Study: Information Desert Leaves Many Suppliers in EV Dust Bowl
The 23rd annual OEM-supplier Working Relations Index (WRI) study finds that suppliers aren’t getting enough insight into automakers’ EV transition plans.
Inadequate information about domestic and Japanese automakers’ product timelines and strategic plans relating to the transition from ICE-powered vehicles to EVs has emerged as a major issue for suppliers, according to an annual study focused on the OEM-supplier working relationship. “The most significant risk of not having a clear roadmap is that it can freeze the supplier,” Dave Andrea, principal in Plante Moran’s Strategy and Automotive & Mobility Consulting Practice, said about his firm’s 2023 North American Automotive OEM-Tier 1 Supplier Working Relations Index (WRI) study.
For many suppliers, it isn’t feasible to simultaneously invest in ICE-related technologies and EV programs. “If they don’t know what to invest in, or when, or how much, they won’t invest in EV programs, as no company wants stranded assets, like a plant standing idle just waiting for an EV program to come to fruition,” Andrea told SAE Media. The most likely outcome from an EV information ‘desert:’ suppliers will continue to focus on existing ICE production orders and investments — as that’s the known revenue source.
“OEMs and suppliers must focus on defining the long-term EV strategy,” said Andrea. In the meantime, suppliers are dealing with many financial headaches, including supply-chain disruptions, soaring raw-material prices and inflationary costs. “Unanticipated inflation has spilled over to labor, transportation, energy and other inputs, and this industry isn’t strong at managing these issues,” Andrea said.
Navigating the ICE-EV transition
While the legacy automakers are supporting their march to electrification with ICE-powered vehicle sales, suppliers essentially are left in a state of flux. “Private-equity firms are looking to consolidate some sectors to keep volumes and scales up in traditional ICE sectors,” said Andrea. Many large suppliers are carving out their pure ICE products and divisions to focus their investments on EVs. Other suppliers are making minimal EV-related investments and/or re-shuffling their product mix.
The number of component providers is expected to decline as the EV transition unfolds. “There will be mergers and acquisitions as companies, particularly in the ICE powertrain area, are de-sourced and revenues go down, making consolidation attractive,” Andrea concluded. For companies producing EV components, the firms unable to grow resources fast enough are likely to acquire technologies as well as add workers and production capacity via mergers or acquisitions.

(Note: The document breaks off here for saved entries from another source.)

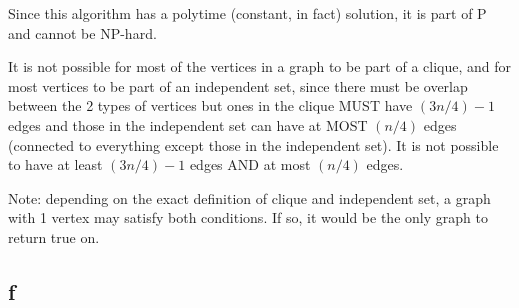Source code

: \documentclass[a4paper]{article}
\begin{document}
Since this algorithm has a polytime (constant, in fact) solution, it is part of P and cannot be NP-hard.

It is not possible for most of the vertices in a graph to be part of a clique, and for most vertices to be part of an independent set, since there must be overlap between the 2 types of vertices but ones in the clique MUST have $(3n/4) -1$ edges and those in the independent set can have at MOST $(n/4)$ edges (connected to everything except those in the independent set). It is not possible to have at least $(3n/4) -1$ edges AND at most $(n/4)$ edges.

Note: depending on the exact definition of clique and independent set, a graph with 1 vertex may satisfy both conditions. If so, it would be the only graph to return true on.

\subsection{f}
\end{document}

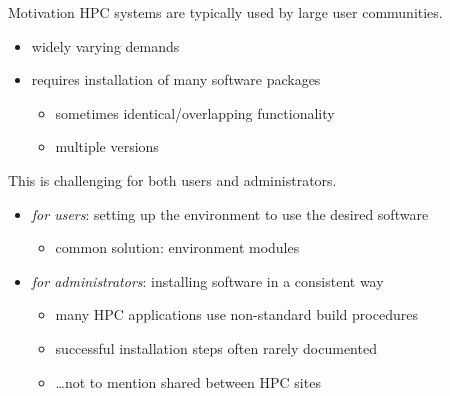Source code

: \documentclass[10pt,xcolor={usenames,dvipsnames}]{beamer}
\begin{document}
\begin{frame}{Motivation}
    HPC systems are typically used by large user communities.
    \begin{itemize}
        \item
            widely varying demands
        \item
            requires installation of many software packages
            \begin{itemize}
                \item
                    sometimes identical/overlapping functionality
                \item
                    multiple versions
            \end{itemize}
    \end{itemize}
    \vspace{1ex}
    This is challenging for both users and administrators.
    \begin{itemize}
        \item
            \emph{for users}: setting up the environment to use the desired software
            \begin{itemize}
                \item
                    common solution: environment modules
            \end{itemize}
        \item
            \emph{for administrators}: installing software in a consistent way
            \begin{itemize}
                \item
                    many HPC applications use non-standard build procedures
                \item
                    successful installation steps often rarely documented
                \item
                    \ldots not to mention shared between HPC sites
            \end{itemize}
    \end{itemize}
\end{frame}

\end{document}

The WRI study, based on online responses collected from mid-February to mid-April 2023, reflects input from 715 salespeople at 459 Tier 1 companies. The survey addresses suppliers’ perceptions of their relationships with Ford, General Motors, Honda, Nissan, Stellantis, and Toyota. Respondent firms, accounting for approximately 50% of the six OEM’s annual purchases, represent 38 of the Top 50 North American suppliers. Now in its 23rd year, the WRI study was founded in 2001 by Dr. John Henke of Planning Perspectives, Inc. and acquired by Plante Moran in 2019.
Value of communications
The respected WRI study has repeatedly shown that timely communication and effective product-development involvement are cornerstones to good working relations. “When we ask suppliers which OEMs engage the suppliers most effectively in the product development process, the best-to-last order is Honda, GM, Toyota, Ford, Nissan and Stellantis. “The challenge for automakers is balancing cost competitiveness with strong supplier partnerships by identifying lead suppliers on platforms early,” Andrea said.
For a record 13th time, Toyota ranked tops in the annual study, followed in order by Honda, GM, Nissan, Ford, and Stellantis. WRI scores dropped slightly for Toyota and Honda. Ford’s scores dipped significantly, while GM, Nissan, and Stellantis improved.
Stellantis had the biggest gain year-over-year, going from 128 to 145 points. “Stellantis’ 17-point increase was driven by a leadership change that reoriented their practices toward building partnerships,” noted Andrea. The 23-point decline for Ford is attributed to organizational moves. “The changes were done to deliver more EV nameplates and production volume, but the transition left suppliers concerned about their long-term future with Ford,” Andrea said.
The biggest surprise of this year’s WRI study was Toyota. “This automaker is known for its continuous-improvement mantra, yet Toyota has been flat for the past three years,” said Andrea. Toyota has been trending downward in the study on certain attributes, including technical and commercial knowledge. One underlying reason for the flatlining is the addition of new manufacturing plants. “It’s a growth churn,” Andrea said.